Bernece Berkman-Hunter was a pioneer painter, graphic artist, designer, and teacher born in 1911 in Chicago, Illinois.
She studied art at the Art Institute of Chicago and privately with two of Chicago’s important early modernists, Todros Geller and Rudolph Weisenborn. Geller viewed art as a tool for social reform. Weisenborn was an avant-garde painter. Aligned against the academic establishment, both of these artists introduced Hunter to Cubism, Expressionism and the power of art as a visual “tool for social reform.”
She was a member of the radical American Artists Conference and joined a printmaking group that circulated left-wing pamphlets advocating that artists and writers crusade for social reform. One of her themes was the 1937 steel strike in South Chicago where police and workers clashed and many people were injured and several killed. Berkman-Hunter also painted earlier work that belied “a true Regionalist” style which garnered her the distinction of being “a master at capturing the urban milieu around her” she eventually abandoned this more traditional form of painting. The primary focus of her artistic career became an increased commitment to political activism.
Eventually, an even greater artistic influence on her work would come from under the direction of one of “America's leading abstractionists”, Stuart Davis. During the late 40s Hunter studied with Davis at The New School for Social Research in New York City, an emerging arts center that became renowned as a “home to the "modernist" impulse in painting, dance, politics, social policy and the “arts in general.” It was here that she further developed what would ultimately become her signature style, geometric colorist abstraction, a highly personalized synthesis of cubism, fauvism, and expressionism. This style was comprised of “angular shapes, compressed space, vibrant color and distorted forms” all of which culminate in a highly individualistic modernist style.
As an important first generation female abstractionist she never abandoned the strong commitment to “political activism” found in her early works.
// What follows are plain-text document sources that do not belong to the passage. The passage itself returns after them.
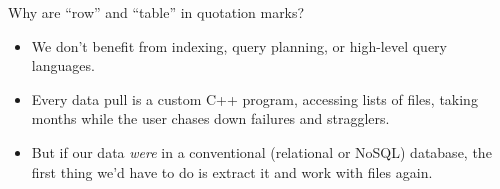 \documentclass[aspectratio=169]{beamer}
\begin{document}
\begin{frame}{Why are ``row'' and ``table'' in quotation marks?}
\vspace{0.75 cm}

\vspace{0.5 cm}
\begin{itemize}\setlength{\itemsep}{0.5 cm}
\item<3-> \large We don't benefit from indexing, query planning, or high-level query languages.
\item<4-> \large Every data pull is a custom C++ program, accessing lists of files, taking months while the user chases down failures and stragglers.
\item<5-> \large But if our data {\it were} in a conventional (relational or NoSQL) database, the first thing we'd have to do is extract it and work with files again.
\end{itemize}
\begin{center}
\huge {}
\end{center}
\end{frame}
\end{document}
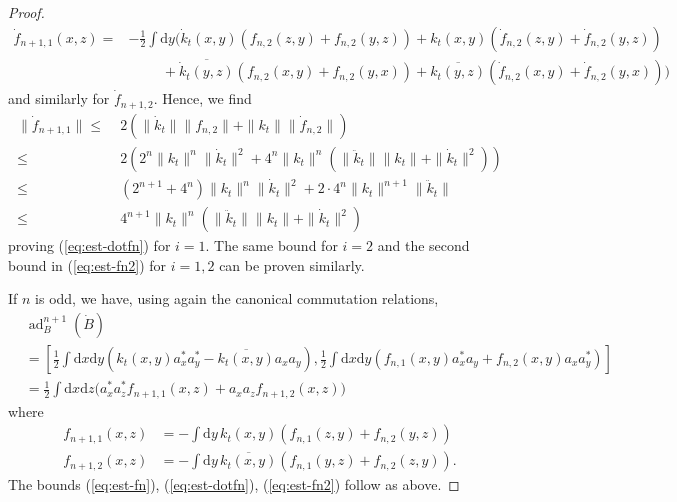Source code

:\documentclass[11pt,a4paper]{article}
\newcommand{\ad}{\operatorname{ad}}	%
\newcommand{\di}{\textrm{d}}		%
\newcommand{\cc}[1]{\overline{#1}}	%
\begin{document}
\begin{proof}
\[\begin{split}
\dot{f}_{n+1,1}(x,z) = &-\frac{1}{2} \int \di y \Big( \dot{k}_t (x,y) \left( f_{n,2}(z,y) + f_{n,2}(y,z) \right) + k_t (x,y) \left( \dot{f}_{n,2} (z,y) + \dot{f}_{n,2} (y,z) \right) \\ &\hspace{1cm} + \cc{\dot{k}_t (y,z)} \left( f_{n,2}(x,y) + f_{n,2}(y,x)\right) + \cc{k_t (y,z)} \left( \dot{f}_{n,2}(x,y) + \dot{f}_{n,2}(y,x)\right) \Big) \end{split}\]
and similarly for $\dot{f}_{n+1,2}$. Hence, we find
\[ \begin{split} 
\| \dot{f}_{n+1,1} \| \leq \; &2 \left( \| \dot{k}_t \| \| f_{n,2} \| + \| k_t \| \| \dot{f}_{n,2} \| \right)  \\
\leq \; & 2 \left( 2^n \| k_t \|^n \| \dot{k}_t \|^2 + 4^n \| k_t \|^n \left( \| \ddot k_t \| \| k_t \| + \| \dot k_t \|^2 \right) \right) \\
\leq \; & (2^{n+1} + 4^n) \| k_t \|^n \| \dot k_t \|^2 + 2 \cdot 4^n \| k_t \|^{n+1} \| \ddot k_t \| \\ \leq \; & 4^{n+1} \| k_t \|^n \left( \| \ddot k_t \| \| k_t \| + \| \dot k_t \|^2 \right)
\end{split} \]
proving (\ref{eq:est-dotfn}) for $i = 1$. The same bound for $i=2$ and the second bound in (\ref{eq:est-fn2}) for $i=1,2$ can be proven similarly. 

If $n$ is odd, we have, using again the canonical commutation relations, 
\begin{align*}
& \ad^{n+1}_B(\dot B)\\
& = \left[ \frac{1}{2}\int \di x \di y \left( k_t (x,y)a^\ast_x a^\ast_y - \cc{k_t (x,y)} a_x a_y \right) , \frac{1}{2}\int \di x\di y \left( f_{n,1}(x,y) a^\ast_x a_y + f_{n,2}(x,y) a_x a^\ast_y \right) \right] \\
& = \frac{1}{2} \int \di x\di z \big( a^\ast_x a^\ast_z f_{n+1,1}(x,z) + a_x a_z f_{n+1,2}(x,z) \big)
\end{align*}
where
\begin{equation}
\label{eq:odd}
\begin{split}
f_{n+1,1}(x,z) & = - \int \di y\, k_t (x,y)\left( f_{n,1}(z,y) + f_{n,2}(y,z) \right) \\
f_{n+1,2}(x,z) & = - \int \di y\, \cc{k_t (x,y)}\left( f_{n,1}(y,z) + f_{n,2}(z,y) \right).
\end{split}
\end{equation}
The bounds (\ref{eq:est-fn}), (\ref{eq:est-dotfn}), (\ref{eq:est-fn2}) follow as above.
\end{proof}
\end{document}
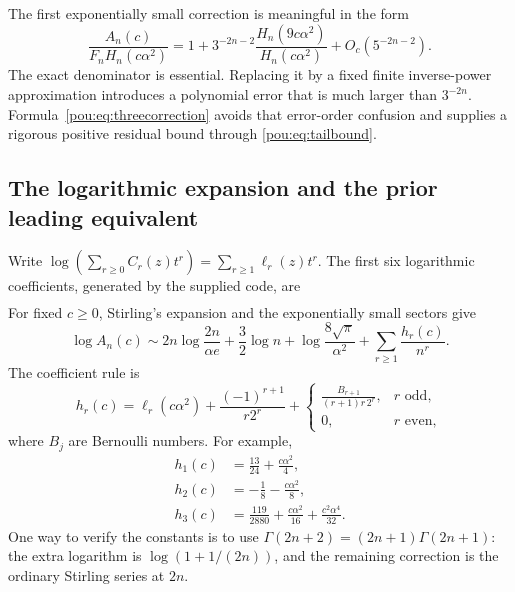 \documentclass[11pt]{article}
\theoremstyle{definition}
\theoremstyle{remark}
\begin{document}
The first exponentially small correction is meaningful in the form
\begin{equation}\label{pou:eq:threecorrection}
 \frac{A_n(c)}{F_nH_n(c\alpha^2)}
 =1+3^{-2n-2}\frac{H_n(9c\alpha^2)}{H_n(c\alpha^2)}
     +O_c(5^{-2n-2}).
\end{equation}
The exact denominator is essential.  Replacing it by a fixed finite
inverse-power approximation introduces a polynomial error that is much
larger than $3^{-2n}$.  Formula~\eqref{pou:eq:threecorrection} avoids that
error-order confusion and supplies a rigorous positive residual bound
through \eqref{pou:eq:tailbound}.

\subsection{The logarithmic expansion and the prior leading equivalent}

Write
$\log(\sum_{r\ge0}C_r(z)t^r)=\sum_{r\ge1}\ell_r(z)t^r$.
The first six logarithmic coefficients, generated by the supplied code,
are
\[
\begin{aligned}

\end{aligned}
\]
For fixed $c\ge0$, Stirling's expansion \cite{dlmfgamma} and the exponentially
small sectors give
\begin{equation}\label{pou:eq:logA}
 \log A_n(c)\sim
 2n\log\frac{2n}{\alpha e}+\frac32\log n
 +\log\frac{8\sqrt\pi}{\alpha^2}
 +\sum_{r\ge1}\frac{h_r(c)}{n^r}.
\end{equation}
The coefficient rule is
\begin{equation}\label{pou:eq:hgeneral}
 h_r(c)=\ell_r(c\alpha^2)+\frac{(-1)^{r+1}}{r2^r}
 +\begin{cases}
 \displaystyle\frac{B_{r+1}}{(r+1)r\,2^r},&r\text{ odd},\\[3pt]
 0,&r\text{ even},
 \end{cases}
\end{equation}
where $B_j$ are Bernoulli numbers.  For example,
\begin{align}
 h_1(c)&=\frac{13}{24}+\frac{c\alpha^2}{4},\nonumber\\
 h_2(c)&=-\frac18-\frac{c\alpha^2}{8},\label{pou:eq:firsth}\\
 h_3(c)&=\frac{119}{2880}+\frac{c\alpha^2}{16}
                       +\frac{c^2\alpha^4}{32}.\nonumber
\end{align}
One way to verify the constants is to use
$\Gamma(2n+2)=(2n+1)\Gamma(2n+1)$: the extra logarithm is
$\log(1+1/(2n))$, and the remaining correction is the ordinary Stirling
series at $2n$.
\end{document}
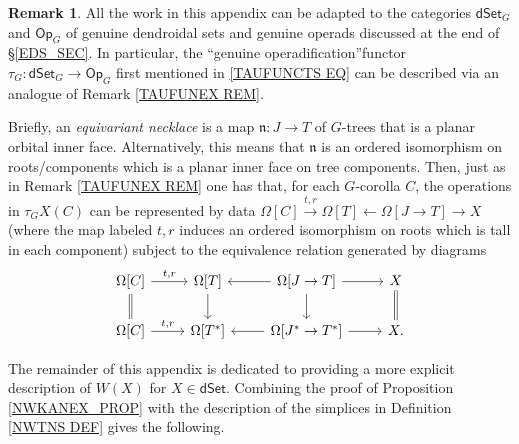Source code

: \documentclass[a4paper,10pt
,draft
]{article}%
\numberwithin{equation}{section}
\numberwithin{figure}{section}
\theoremstyle{definition} %
\newtheorem{remark}[equation]{Remark}%
\newcommand{\1}{\ensuremath{\mathbbm 1}}%
\begin{document}
\begin{remark}\label{GTAUFUNEX REM}
	All the work in this appendix can be adapted to the categories
	$\mathsf{dSet}_G$ and $\mathsf{Op}_G$
	of genuine dendroidal sets and genuine operads
	discussed at the end of \S \ref{EDS_SEC}.
%	
	In particular, 
	the ``genuine operadification''functor
	$\tau_G \colon \mathsf{dSet}_G \to \mathsf{Op}_G$
	first mentioned in
	\eqref{TAUFUNCTS EQ}
	can be described via an analogue of
	Remark \ref{TAUFUNEX REM}.
	
Briefly,
an \emph{equivariant necklace}
is a map $\mathfrak{n} \colon J \to T$ of $G$-trees
that is a planar orbital inner face.
Alternatively, this means that $\mathfrak{n}$
is an ordered isomorphism on roots/components which is a planar inner face on tree components. 
%
Then, just as in Remark \ref{TAUFUNEX REM}
one has that, for each $G$-corolla $C$,
the operations in 
$\tau_G X(C)$
can be represented by data
$\Omega[C] \xrightarrow{t,r}
\Omega[T] \leftarrow
\Omega[J \to T] \to 
X$
(where the map labeled $t,r$ induces an ordered isomorphism on roots which is tall in each component)
subject to the equivalence relation generated by diagrams
\[
\begin{tikzcd}
\Omega[C] \ar{r}{t,r} \ar[equal]{d} &
\Omega[T] \ar{d} &
\Omega[J \to T] \ar{l} \ar{r} \ar{d} &
X \ar[equal]{d}
\\
\Omega[C] \ar{r}{t,r} &
\Omega[T^{\**}] &
\Omega[J^{\**} \to T^{\**}] \ar{l} \ar{r} &
X.
\end{tikzcd}
\]

\end{remark}




The remainder of this appendix is dedicated to providing a more explicit description of $W(X)$ for $X \in \mathsf{dSet}$.
%
Combining the proof of Proposition \ref{NWKANEX_PROP}
with the description of the simplices 
in Definition \ref{NWTNS DEF} gives the following.
\end{document}
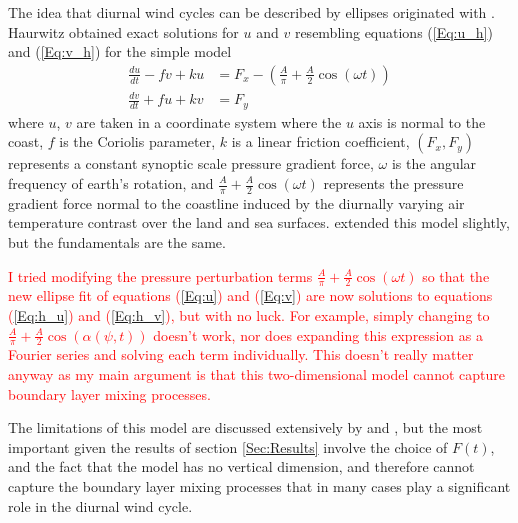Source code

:\documentclass{ametsoc}
\begin{document}
The idea that diurnal wind cycles can be described by ellipses originated with \citet{haurwitz47}. Haurwitz obtained exact solutions for $u$ and $v$ resembling equations (\ref{Eq:u_h}) and (\ref{Eq:v_h}) for the simple model
\begin{align}
\frac{du}{dt} - fv + ku &= F_x - \left(\frac{A}{\pi} + \frac{A}{2} \cos \left(\omega t\right) \right) \label{Eq:h_u}\\
\frac{dv}{dt} + fu + kv &= F_y \label{Eq:h_v}
\end{align}
where $u$, $v$ are taken in a coordinate system where the $u$ axis is normal to the coast, $f$ is the Coriolis parameter, $k$ is a linear friction coefficient, $\left(F_x, F_y\right)$ represents a constant synoptic scale pressure gradient force, $\omega$ is the angular frequency of earth's rotation, and $\frac{A}{\pi} + \frac{A}{2} \cos \left(\omega t\right)$ represents the pressure gradient force normal to the coastline induced by the diurnally varying air temperature contrast over the land and sea surfaces. \citet{kusuda83} extended this model slightly, but the fundamentals are the same. 

\textcolor{red}{I tried modifying the pressure perturbation terms $\frac{A}{\pi} + \frac{A}{2} \cos \left(\omega t\right)$ so that the new ellipse fit of equations (\ref{Eq:u}) and (\ref{Eq:v}) are now solutions to equations (\ref{Eq:h_u}) and (\ref{Eq:h_v}), but with no luck. For example, simply changing to $\frac{A}{\pi} + \frac{A}{2} \cos \left(\alpha\left(\psi,t\right)\right)$ doesn't work, nor does expanding this expression as a Fourier series and solving each term individually. This doesn't really matter anyway as my main argument is that this two-dimensional model cannot capture boundary layer mixing processes.}

The limitations of this model are discussed extensively by \citet{haurwitz47} and \citet{kusuda83}, but the most important given the results of section \ref{Sec:Results} involve the choice of $F(t)$, and the fact that the model has no vertical dimension, and therefore cannot capture the boundary layer mixing processes that in many cases play a significant role in the diurnal wind cycle. 
\end{document}
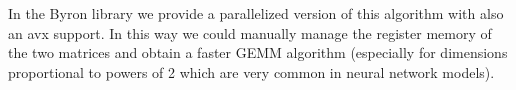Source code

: \documentclass{standalone}
\begin{document}
In the \textsf{Byron} library we provide a parallelized version of this algorithm with also an \textsf{avx} support.
In this way we could manually manage the register memory of the two matrices and obtain a faster \textsf{GEMM} algorithm (especially for dimensions proportional to powers of 2 which are very common in neural network models).
\end{document}
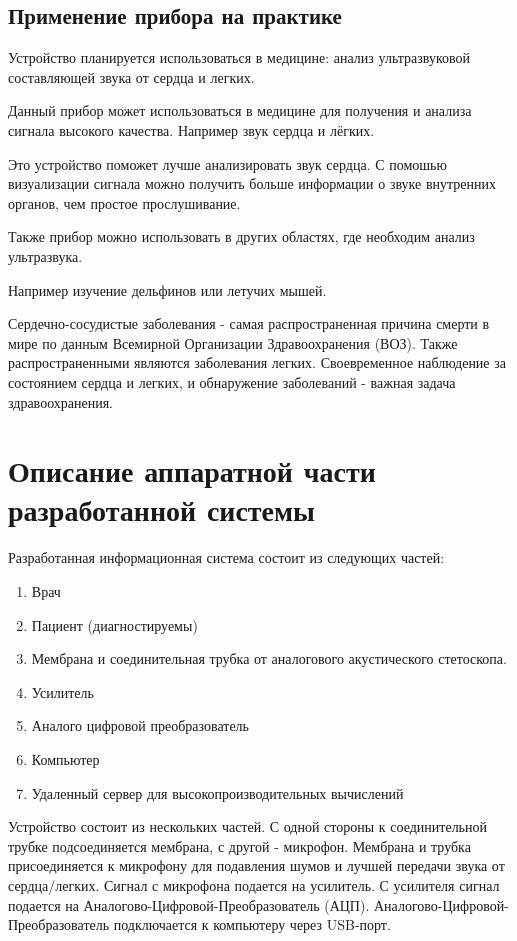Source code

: \documentclass[14pt]{extarticle}
\begin{document}
\subsection{Применение прибора на практике}
Устройство планируется использоваться в медицине: анализ ультразвуковой составляющей звука от сердца и легких.

Данный прибор может использоваться в медицине для получения и анализа сигнала высокого качества. Например звук сердца и лёгких. 

Это устройство поможет лучше анализировать звук сердца. С помошью визуализации сигнала можно получить больше информации о звуке внутренних органов, чем простое прослушивание.

Также прибор можно использовать в других областях, где необходим анализ ультразвука. 

Например изучение дельфинов или летучих мышей. 

Сердечно-сосудистые заболевания - самая распространенная причина смерти в мире по данным Всемирной Организации Здравоохранения (ВОЗ). Также распространенными являются заболевания легких. Своевременное наблюдение за состоянием сердца и легких, и обнаружение заболеваний - важная задача здравоохранения.

\newpage  
\section{Описание аппаратной части разработанной системы}
Разработанная информационная система состоит из следующих частей:
\begin{enumerate}
  \item Врач
  \item Пациент (диагностируемы)
  \item Мембрана и соединительная трубка от аналогового акустического стетоскопа.
  \item Усилитель
  \item Аналого цифровой преобразователь
  \item Компьютер
  \item Удаленный сервер для высокопроизводительных вычислений
\end{enumerate}

Устройство состоит из нескольких частей. С одной стороны к соединительной трубке подсоединяется мембрана, с другой - микрофон. Мембрана и трубка присоединяется к микрофону для подавления шумов и лучшей передачи звука от сердца/легких. Сигнал с микрофона подается на усилитель. С усилителя сигнал подается на Аналогово-Цифровой-Преобразователь (АЦП). Аналогово-Цифровой-Преобразователь подключается к компьютеру через USB-порт.
\end{document}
To the contrary, much like Davis’, who continually “strived to portray the tempo of American life” in his work, Hunter continued to infuse social commentary in her pieces as well. Her early participation in modernism puts her in the very rare position (along with other first generation luminaries such as Lee Krasner and Hedda Sterne) of being among a handful of female forerunner’s to the mid-century Abstract Expressionist American art movement.
Hunter’s paintings are included in important public and private collections throughout the country and she was a member of many prominent art associations. She also had the distinction of her art be included in the American art exhibition at the 1939 New York World's Fair, an honor bestowed on a select group of artists.